Gleich darauf kam der Befehl, in die Quartiere abzurücken. Alles Leid und Ungemach war vergessen, als wir so schnell wie möglich auf der staubigen Chaussee einhermarschirten. Ein Gefühl des Glückes und der Freude durchdrang uns Alle: morgen war Ruhetag.
„O welche Seligkeit macht mir das Herz so weit, |
sangen die Leute aus heiseren Kehlen, und aus meiner Jugendzeit fiel mir der schöne Vers wieder ein:
„;Morgen ist Feiertag, |
Aber wie unser alter Feldwebel Schilling so oft mit Pathos zu sagen pflegte: „Erstens kommt es anders, zweitens als man denkt.”
Da, wo der Wegweiser seine drei Arme nach Osten, Norden und Westen ausstreckte, trennte sich die Kompagnie.
Die drei Züge lagen weit auseinander und ich zog mit meinen Leuten geradeaus, immer geradeaus, bis etwa nach einer halben Stunde das Dorf Muckel vor uns lag. Die Fouriere kamen uns entgegen und überbrachten die Billets; mit meinem Burschen und zehn Mann meines Zuges war ich bei einem Landwirth einquartiert.
Als wir das Gehöft betraten, empfing uns der Bauer in der Thüre stehend, in der Linken hielt er eine gewaltige Flasche, in der Rechten ein winzig kleines Glas.
„Na, Herr Lieutenant, denn trinken Sie man auch mal eins,” war sein Willkommengruß(1), und ehe ich es verhindern konnte, hatte er mir „'nen lütten Köhm” eingeschänkt.
„Na, denn Prosit,” sagte ich lachend, aber das Lachen erstarb auf meinen Lippen, als ich das entsetzlichste(2) Getränk getrunken hatte, das sich jemals in einer Flasche barg.
„Noch 'nen lütten?” fragte der Bauer, aber schaudernd wandte ich mich ab und trat in das Haus.
Mein Bursche war mit der Bahn bis zur nächsten Station vorausgefahren, damit ich bei meiner Ankunft Alles zum Umkleiden bereit fände, und im Vorgefühl des höchsten Glückes genoß ich jetzt des schönsten Augenblicks.

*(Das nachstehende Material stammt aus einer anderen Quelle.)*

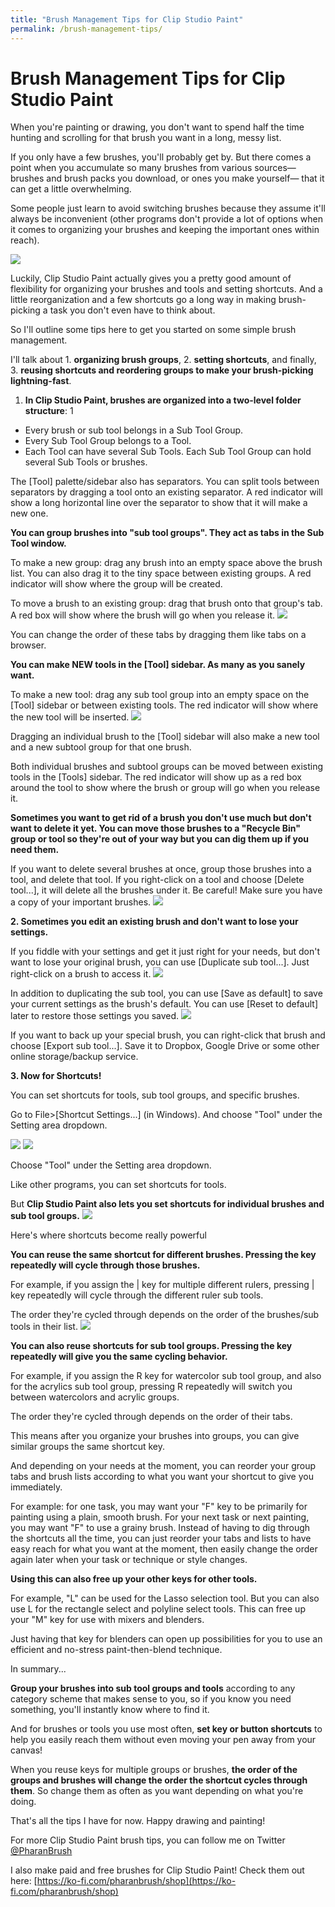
 ```yaml
---
title: "Brush Management Tips for Clip Studio Paint"
permalink: /brush-management-tips/
---
```


# Brush Management Tips for Clip Studio Paint

When you're painting or drawing, you don't want to spend half the time hunting and scrolling for that brush you want in a long, messy list.

If you only have a few brushes, you'll probably get by. But there comes a point when you accumulate so many brushes from various sources— brushes and brush packs you download, or ones you make yourself— that it can get a little overwhelming.

Some people just learn to avoid switching brushes because they assume it'll always be inconvenient (other programs don't provide a lot of options when it comes to organizing your brushes and keeping the important ones within reach).

![](img/bm-list.png)

Luckily, Clip Studio Paint actually gives you a pretty good amount of flexibility for organizing your brushes and tools and setting shortcuts. And a little reorganization and a few shortcuts go a long way in making brush-picking a task you don't even have to think about.

So I'll outline some tips here to get you started on some simple brush management.


I'll talk about 1. **organizing brush groups**, 2. **setting shortcuts**, and finally, 3. **reusing shortcuts and reordering groups to make your brush-picking lightning-fast**.


1. **In Clip Studio Paint, brushes are organized into a two-level folder structure**:
1[](img/bm-list-with-labels.png)

- Every brush or sub tool belongs in a Sub Tool Group.
- Every Sub Tool Group belongs to a Tool.
- Each Tool can have several Sub Tools. Each Sub Tool Group can hold several Sub Tools or brushes.


The [Tool] palette/sidebar also has separators. You can split tools between separators by dragging a tool onto an existing separator. A red indicator will show a long horizontal line over the separator to show that it will make a new one.


**You can group brushes into "sub tool groups". They act as tabs in the Sub Tool window.**

To make a new group: drag any brush into an empty space above the brush list. You can also drag it to the tiny space between existing groups. A red indicator will show where the group will be created.

To move a brush to an existing group: drag that brush onto that group's tab. A red box will show where the brush will go when you release it.
![](img/bm-create-group.gif)

You can change the order of these tabs by dragging them like tabs on a browser.


**You can make NEW tools in the [Tool] sidebar. As many as you sanely want.**

To make a new tool: drag any sub tool group into an empty space on the [Tool] sidebar or between existing tools. The red indicator will show where the new tool will be inserted.
![](img/bm-create-new-tool.gif)

Dragging an individual brush to the [Tool] sidebar will also make a new tool and a new subtool group for that one brush.

Both individual brushes and subtool groups can be moved between existing tools in the [Tools] sidebar. The red indicator will show up as a red box around the tool to show where the brush or group will go when you release it.


**Sometimes you want to get rid of a brush you don't use much but don't want to delete it yet. You can move those brushes to a "Recycle Bin" group or tool so they're out of your way but you can dig them up if you need them.**


If you want to delete several brushes at once, group those brushes into a tool, and delete that tool. If you right-click on a tool and choose [Delete tool...], it will delete all the brushes under it. Be careful! Make sure you have a copy of your important brushes.
![](img/bm-delete-tool.gif)

**2. Sometimes you edit an existing brush and don't want to lose your settings.**

If you fiddle with your settings and get it just right for your needs, but don't want to lose your original brush, you can use [Duplicate sub tool...]. Just right-click on a brush to access it.
![](img/bm-duplicate.gif)

In addition to duplicating the sub tool, you can use [Save as default] to save your current settings as the brush's default. You can use [Reset to default] later to restore those settings you saved.
![](img/bm-reset-to-default.gif)

If you want to back up your special brush, you can right-click that brush and choose [Export sub tool...]. Save it to Dropbox, Google Drive or some other online storage/backup service.


**3. Now for Shortcuts!**

You can set shortcuts for tools, sub tool groups, and specific brushes.

Go to File>[Shortcut Settings...] (in Windows). And choose "Tool" under the Setting area dropdown.

![](img/bm-shortcut-menu.png)
![](img/bm-tool-shortcuts.gif)

Choose "Tool" under the Setting area dropdown.


Like other programs, you can set shortcuts for tools.

But **Clip Studio Paint also lets you set shortcuts for individual brushes and sub tool groups.**
![](img/bm-set-tool-shortcuts.gif)


Here's where shortcuts become really powerful

**You can reuse the same shortcut for different brushes. Pressing the key repeatedly will cycle through those brushes.**

For example, if you assign the | key for multiple different rulers, pressing | key repeatedly will cycle through the different ruler sub tools.

The order they're cycled through depends on the order of the brushes/sub tools in their list.
![](img/bm-reuse-tool-shortcuts.gif)

**You can also reuse shortcuts for sub tool groups. Pressing the key repeatedly will give you the same cycling behavior.**

For example, if you assign the R key for watercolor sub tool group, and also for the acrylics sub tool group, pressing R repeatedly will switch you between watercolors and acrylic groups.

The order they're cycled through depends on the order of their tabs.


This means after you organize your brushes into groups, you can give similar groups the same shortcut key.

And depending on your needs at the moment, you can reorder your group tabs and brush lists according to what you want your shortcut to give you immediately.

For example: for one task, you may want your "F" key to be primarily for painting using a plain, smooth brush. For your next task or next painting, you may want "F" to use a grainy brush. Instead of having to dig through the shortcuts all the time, you can just reorder your tabs and lists to have easy reach for what you want at the moment, then easily change the order again later when your task or technique or style changes.

**Using this can also free up your other keys for other tools.**

For example, "L" can be used for the Lasso selection tool. But you can also use L for the rectangle select and polyline select tools. This can free up your "M" key for use with mixers and blenders.

Just having that key for blenders can open up possibilities for you to use an efficient and no-stress paint-then-blend technique.


In summary...

**Group your brushes into sub tool groups and tools** according to any category scheme that makes sense to you, so if you know you need something, you'll instantly know where to find it.

And for brushes or tools you use most often, **set key or button shortcuts** to help you easily reach them without even moving your pen away from your canvas!

When you reuse keys for multiple groups or brushes, **the order of the groups and brushes will change the order the shortcut cycles through them**. So change them as often as you want depending on what you're doing.


That's all the tips I have for now. Happy drawing and painting!


For more Clip Studio Paint brush tips, you can follow me on Twitter [@PharanBrush](https://twitter.com/PharanBrush)

I also make paid and free brushes for Clip Studio Paint! Check them out here: [https://ko-fi.com/pharanbrush/shop](https://ko-fi.com/pharanbrush/shop)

„Na, denn geh'n Sei hier man 'rinner,” sagte die brave Hausfrau, als wir die in der Mitte des Hauses gelegene Tenne erreicht hatten, an deren beiden Seiten die Kühe friedlich brüllten, und öffnete eine(3) Thür.
„Hier, Herr Lieutenant, dat is Ihr Stuww.”
Verwundert sah ich mich um, das war meine Stube? Aber Du lieber Gott, das war ja überhaupt nichts, so klein, so winzig klein und so niedrig, daß ich es für eine große Futterkiste gehalten hätte, wenn ich nicht eines Besseren belehrt worden wäre.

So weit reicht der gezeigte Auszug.